Data extract below:

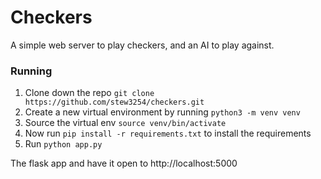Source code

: # Checkers

A simple web server to play checkers, and an AI to play against.

### Running
1. Clone down the repo `git clone https://github.com/stew3254/checkers.git`
1. Create a new virtual environment by running `python3 -m venv venv`
1. Source the virtual env `source venv/bin/activate`
1. Now run `pip install -r requirements.txt` to install the requirements
1. Run `python app.py`

The flask app and have it open to http://localhost:5000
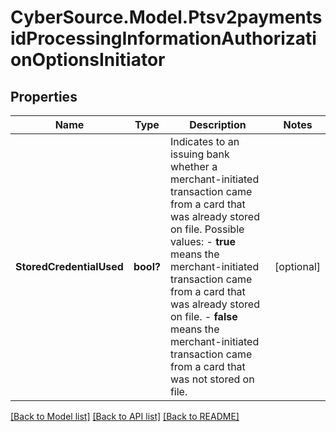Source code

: # CyberSource.Model.Ptsv2paymentsidProcessingInformationAuthorizationOptionsInitiator
## Properties

Name | Type | Description | Notes
------------ | ------------- | ------------- | -------------
**StoredCredentialUsed** | **bool?** | Indicates to an issuing bank whether a merchant-initiated transaction came from a card that was already stored on file.  Possible values: - **true** means the merchant-initiated transaction came from a card that was already stored on file. - **false**  means the merchant-initiated transaction came from a card that was not stored on file.  | [optional] 

[[Back to Model list]](../README.md#documentation-for-models) [[Back to API list]](../README.md#documentation-for-api-endpoints) [[Back to README]](../README.md)


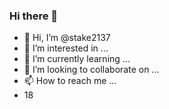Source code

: ### Hi there 👋
- 👋 Hi, I’m @stake2137
- 👀 I’m interested in ...
- 🌱 I’m currently learning ...
- 💞️ I’m looking to collaborate on ...
- 📫 How to reach me ...
- 18
<!--
**Themanhdh/themanhdh** is a ✨ _special_ ✨ repository because its `README.md` (this file) appears on your GitHub profile.


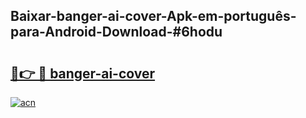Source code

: ## Baixar-banger-ai-cover-Apk-em-português​-para-Android-Download-#6hodu

# <h2><a href="https://ainizakaria.my?title=banger-ai-cover&ref=20M">🔗👉 🔴 banger-ai-cover</a></h2>

[![acn](https://github.com/user-attachments/assets/0f9c940e-d8b0-45ae-aac7-cd30a18b3e1c)](https://ainizakaria.my?title=banger-ai-cover&ref=20M)

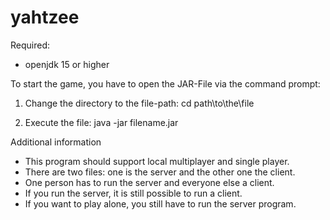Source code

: # yahtzee

Required:
- openjdk 15 or higher

To start the game, you have to open the JAR-File via the command prompt:

1. Change the directory to the file-path:
cd path\to\the\file

2. Execute the file:
java -jar filename.jar

Additional information
- This program should support local multiplayer and single player.
- There are two files: one is the server and the other one the client.
- One person has to run the server and everyone else a client.
- If you run the server, it is still possible to run a client.
- If you want to play alone, you still have to run the server program.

End of Data extract.

• [Problem to work on]:
Every line above that holds "https" counts once; state the total and nothing else.

• [Answer area]:
3